Dec Happy New Year
People who are very keen to read this magazine know that the editorial committee of The Valencianer is very strict with holiday periods. So, waiting for the next number that will be released in January, we send you a disturbing greeting that shows the moment in which the new year takes over the old year, and a dreamy Christmas story that explains the only possible happiness in these dates: the internal exile.
From eight to nine I have taken a walk with Mago, the conjuror dog. I listen to the radio and I confirm that the government, in a display of democratic prodigality, has pissed off all the citizens, from the agapornis sexers to first class notaries.
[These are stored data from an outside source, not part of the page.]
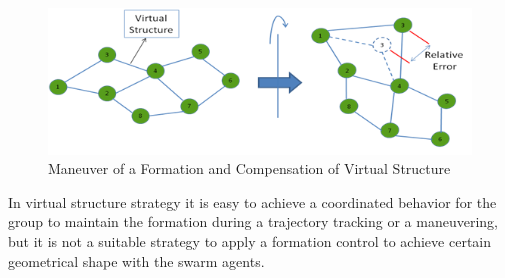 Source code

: \begin{figure}[H]
	\caption{Maneuver of a Formation and Compensation of Virtual Structure}
	\centering
	\includegraphics[scale = 0.95]{virtual_structure}
\end{figure}

In virtual structure strategy it is easy to achieve a coordinated behavior for the group to maintain the formation during a trajectory tracking or a maneuvering, but it is not a suitable strategy to apply a formation control to achieve certain geometrical shape with the swarm agents. 


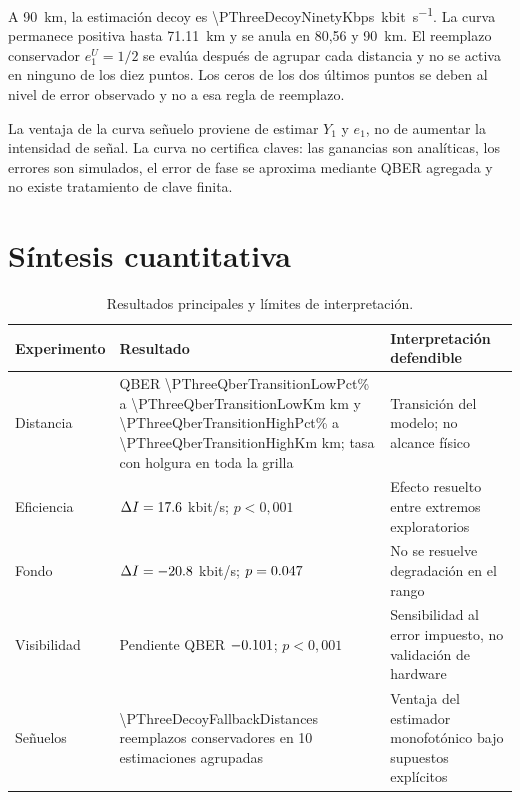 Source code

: A \SI{90}{\kilo\meter}, la estimación decoy es \SI[round-mode=places,round-precision=1]{\PThreeDecoyNinetyKbps}{\kilo bit\per\second}. La curva permanece positiva hasta \SI{71.11}{\kilo\meter} y se anula en 80,56 y \SI{90}{\kilo\meter}. El reemplazo conservador \(e_1^U=1/2\) se evalúa después de agrupar cada distancia y no se activa en ninguno de los diez puntos. Los ceros de los dos últimos puntos se deben al nivel de error observado y no a esa regla de reemplazo.

La ventaja de la curva señuelo proviene de estimar \(Y_1\) y \(e_1\), no de aumentar la intensidad de señal. La curva no certifica claves: las ganancias son analíticas, los errores son simulados, el error de fase se aproxima mediante QBER agregada y no existe tratamiento de clave finita.

\section{Síntesis cuantitativa}

\begin{table}[H]
  \centering
  \small
  \begin{tabularx}{\textwidth}{p{}p{}X}
    \toprule
    Experimento & Resultado & Interpretación defendible \\
    \midrule
    Distancia & QBER \num[round-mode=places,round-precision=3]{\PThreeQberTransitionLowPct}\% a \num[round-mode=places,round-precision=2]{\PThreeQberTransitionLowKm} km y \num[round-mode=places,round-precision=3]{\PThreeQberTransitionHighPct}\% a \num[round-mode=places,round-precision=2]{\PThreeQberTransitionHighKm} km; tasa con holgura en toda la grilla & Transición del modelo; no alcance físico \\
    Eficiencia & \(\Delta I=\num[round-mode=places,round-precision=1]{\PThreeEffDifferenceKbps}\) kbit/s; \(p<0{,}001\) & Efecto resuelto entre extremos exploratorios \\
    Fondo & \(\Delta I=\num[round-mode=places,round-precision=1]{\PThreeDarkDifferenceKbps}\) kbit/s; \(p=\num[round-mode=places,round-precision=3]{\PThreeDarkPValue}\) & No se resuelve degradación en el rango \\
    Visibilidad & Pendiente QBER \(\num[round-mode=places,round-precision=3]{\PThreeVisibilityQberSlope}\); \(p<0{,}001\) & Sensibilidad al error impuesto, no validación de hardware \\
    Señuelos & \num{\PThreeDecoyFallbackDistances} reemplazos conservadores en 10 estimaciones agrupadas & Ventaja del estimador monofotónico bajo supuestos explícitos \\
    \bottomrule
  \end{tabularx}
  \caption{Resultados principales y límites de interpretación.}
  \label{tab:sintesis_resultados}
\end{table}

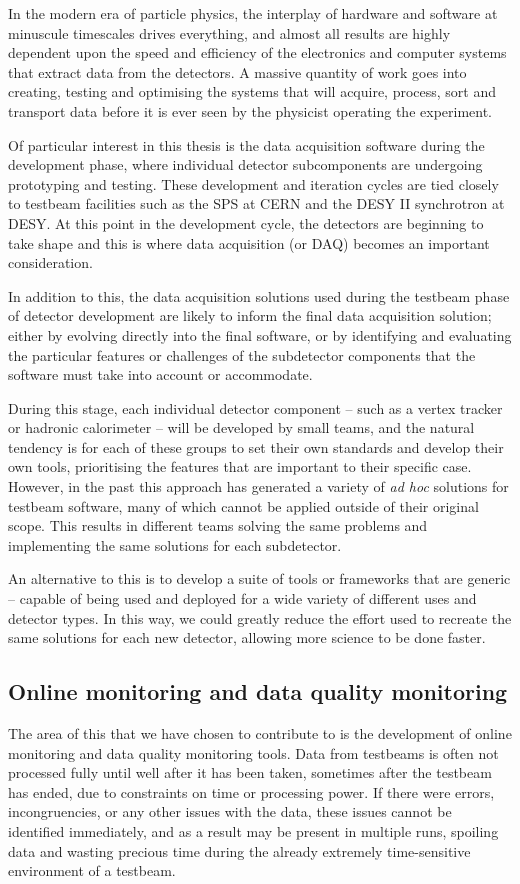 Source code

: In the modern era of particle physics, the interplay of hardware and software at minuscule timescales drives everything, and almost all results are highly dependent upon the speed and efficiency of the electronics and computer systems that extract data from the detectors. A massive quantity of work goes into creating, testing and optimising the systems that will acquire, process, sort and transport data before it is ever seen by the physicist operating the experiment.

Of particular interest in this thesis is the data acquisition software during the development phase, where individual detector subcomponents are undergoing prototyping and testing. These development and iteration cycles are tied closely to testbeam facilities such as the \acrfull{SPS} at \acrshort{CERN} and the DESY II synchrotron at \acrshort{DESY}. At this point in the development cycle, the detectors are beginning to take shape and this is where data acquisition (or \acrshort{DAQ}) becomes an important consideration. 

In addition to this, the data acquisition solutions used during the testbeam phase of detector development are likely to inform the final data acquisition solution; either by evolving directly into the final software, or by identifying and evaluating the particular features or challenges of the subdetector components that the software must take into account or accommodate.

During this stage, each individual detector component -- such as a vertex tracker or hadronic calorimeter -- will be developed by small teams, and the natural tendency is for each of these groups to set their own standards and develop their own tools, prioritising the features that are important to their specific case. However, in the past this approach has generated a variety of \textit{ad hoc} solutions for testbeam software, many of which cannot be applied outside of their original scope. This results in different teams solving the same problems and implementing the same solutions for each subdetector.

An alternative to this is to develop a suite of tools or frameworks that are generic -- capable of being used and deployed for a wide variety of different uses and detector types. In this way, we could greatly reduce the effort used to recreate the same solutions for each new detector, allowing more science to be done faster.

\subsection{Online monitoring and data quality monitoring}
The area of this that we have chosen to contribute to is the development of online monitoring and data quality monitoring tools. Data from testbeams is often not processed fully until well after it has been taken, sometimes after the testbeam has ended, due to constraints on time or processing power. If there were errors, incongruencies, or any other issues with the data, these issues cannot be identified immediately, and as a result may be present in multiple runs, spoiling data and wasting precious time during the already extremely time-sensitive environment of a testbeam.


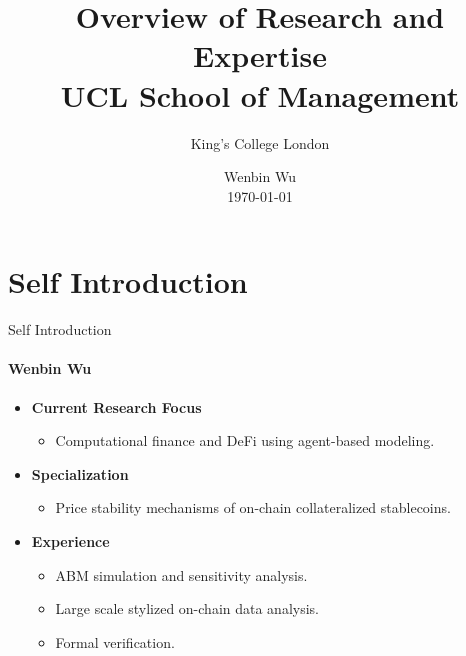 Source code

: \documentclass{beamer}
\title{Overview of Research and Expertise\\
UCL School of Management
}
\subtitle{King's College London}
\author{Wenbin Wu\\ \today}
\begin{document}
\shorthandoff{-}
\frame[c]{\maketitle}


\section{Self Introduction}

\begin{frame}{Self Introduction}
\framesubtitle{Wenbin Wu}
    \begin{itemize}
        \item \textbf{Current Research Focus}
        \begin{itemize}
            \item Computational finance and DeFi using agent-based modeling.
        \end{itemize}

        \item \textbf{Specialization}
        \begin{itemize}
            \item Price stability mechanisms of on-chain collateralized stablecoins.
        \end{itemize}

        \item \textbf{Experience}
        \begin{itemize}
            \item ABM simulation and sensitivity analysis. 
            \item Large scale stylized on-chain data analysis.
            \item Formal verification.
        \end{itemize}
    \end{itemize}
\end{frame}
\end{document}
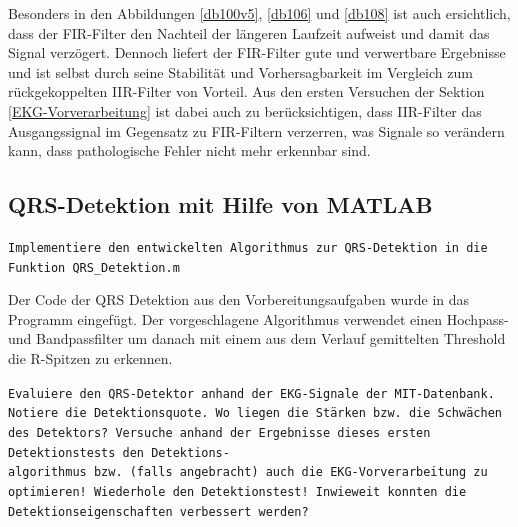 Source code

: \documentclass[a4paper,12pt,titlepage]{scrartcl}
\begin{document}
Besonders in den Abbildungen \ref{db100v5}, \ref{db106} und \ref{db108} ist auch ersichtlich, dass der FIR-Filter den Nachteil der längeren Laufzeit aufweist und damit das Signal verzögert. Dennoch liefert der FIR-Filter gute und verwertbare Ergebnisse und ist selbst durch seine Stabilität und Vorhersagbarkeit im Vergleich zum rückgekoppelten IIR-Filter von Vorteil. Aus den ersten Versuchen der Sektion \ref{EKG-Vorverarbeitung} ist dabei auch zu berücksichtigen, dass IIR-Filter das Ausgangssignal im Gegensatz zu FIR-Filtern verzerren, was Signale so verändern kann, dass pathologische Fehler nicht mehr erkennbar sind.


\subsection{QRS-Detektion mit Hilfe von MATLAB}
\texttt{Implementiere den entwickelten Algorithmus zur QRS-Detektion in die Funktion QRS\_Detektion.m}

Der Code der QRS Detektion aus den Vorbereitungsaufgaben wurde in das Programm eingefügt. Der vorgeschlagene Algorithmus verwendet einen Hochpass- und Bandpassfilter um danach mit einem aus dem Verlauf gemittelten Threshold die R-Spitzen zu erkennen.
\vspace{2cm}

\texttt{Evaluiere den QRS-Detektor anhand der EKG-Signale der MIT-Datenbank. Notiere die Detektionsquote. Wo liegen die Stärken bzw. die Schwächen des Detektors? Versuche anhand der Ergebnisse dieses ersten Detektionstests den Detektions-\\algorithmus bzw. (falls angebracht) auch die EKG-Vorverarbeitung zu optimieren! Wiederhole den Detektionstest! Inwieweit konnten die Detektionseigenschaften verbessert werden?}
\end{document}
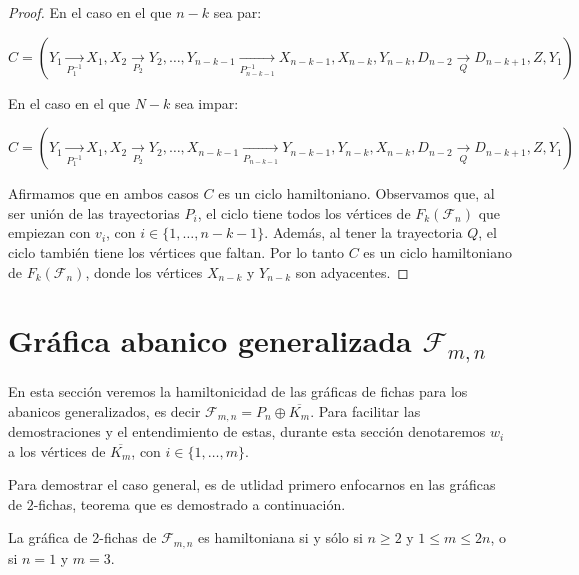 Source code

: \begin{proof}
    En el caso en el que $n-k$ sea par:
            
    $C =(Y_1 \xrightarrow[P_1^{-1}]{} X_1, X_2 \xrightarrow[P_2]{} Y_2, \dots,
    Y_{n-k-1} \xrightarrow[P_{n-k-1}^{-1}]{} X_{n-k-1}, X_{n-k}, Y_{n-k},
    D_{n-2} \xrightarrow[Q]{} D_{n-k+1}, Z, Y_1)$
    
    En el caso en el que $N-k$ sea impar:
    
    $C = (Y_1 \xrightarrow[P_1^{-1}]{} X_1, X_2 \xrightarrow[P_2]{} Y_2, \dots,
    X_{n-k-1} \xrightarrow[P_{n-k-1}]{} Y_{n-k-1}, Y_{n-k}, X_{n-k}, D_{n-2}
    \xrightarrow[Q]{} D_{n-k+1}, Z, Y_1)$
    
    Afirmamos que en ambos casos $C$ es un ciclo hamiltoniano. Observamos que,
    al ser uni\'on de las trayectorias $P_i$, el ciclo tiene todos los
    v\'ertices de $F_k(\mathcal{F}_n)$ que empiezan con $v_i$, con $i \in \{1,
    \dots, n-k-1\}$. Adem\'as, al tener la trayectoria $Q$, el ciclo tambi\'en
    tiene los v\'ertices que faltan. Por lo tanto $C$ es un ciclo hamiltoniano
    de $F_k(\mathcal{F}_n)$, donde los v\'ertices $X_{n-k}$ y $Y_{n-k}$ son
    adyacentes. 

\end{proof}

\section{Gr\'afica abanico generalizada
\texorpdfstring{$\mathcal{F}_{m,n}$}{Fmn}}%
\label{sec:GeneralFan}

En esta secci\'on veremos la hamiltonicidad de las gr\'aficas de fichas para los
abanicos generalizados, es decir $\mathcal{F}_{m,n}=P_n \oplus \overline{K_m}$.
Para facilitar las demostraciones y el entendimiento de estas, durante esta
secci\'on denotaremos $w_i$ a los v\'ertices de $\overline{K_m}$, con $i \in
\{1, \dots, m\}$. 

Para demostrar el caso general, es de utlidad primero enfocarnos en las
gr\'aficas de $2$-fichas, teorema que es demostrado a continuaci\'on.

\begin{teorema}
\label{teo:2-TokGenerFan}
    La gr\'afica de 2-fichas de $\mathcal{F}_{m,n}$ es hamiltoniana si y s\'olo si $n \geq
    2$ y $1 \leq m \leq 2n$, o si $n=1$ y $m=3$.
\end{teorema}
I also entertain myself by reading some graffiti with messages that beautify the walls at the same time that raise awareness among the neighborhood residents: “Saúl retarded”, “Vero has cock” or “Car crane warning”. In addition, I see that Santa Claus has not heard about the crisis, judging by the cardboard boxes that fill the garbage containers. And, while I do accounts of what was spent on caramelized almonds and alcohol, a puncture in my stomach spirals up to my neck. It is like the slight explosion of the Pop Rocks, the crunch of a trampled snail, the minimum detonation of a Chinese firecracker, the breaking of a sparrow bone or the hypertensive brightness of a light bulb before melting.
August. There are very brief moments in which one seems to be happy. It is heard in the background “One drop” by Robert Nesta Marley. That afternoon I was washing the dishes and the coffee was boiling in the fire. Behind the fence of the window I look at the last irreducible garden: the orange tree, the yucca, the cactus, the bamboo, the centenary palm tree, the vines, the laurel, the basil, the peppermint, the geraniums… It smells of coffee, Marseille soap, clothes pegs and soil. Suddenly, the breeze pushes into an impossible loop the iridescent bubbles of the dishwasher soap and the aromatic vapor of the coffee. The bubbles and the aroma of the coffee spin around me with the rhythm of reggae before shooting out the window, bursting and dissipating in the garden.
I’m happy at Christmas when I remember the summer.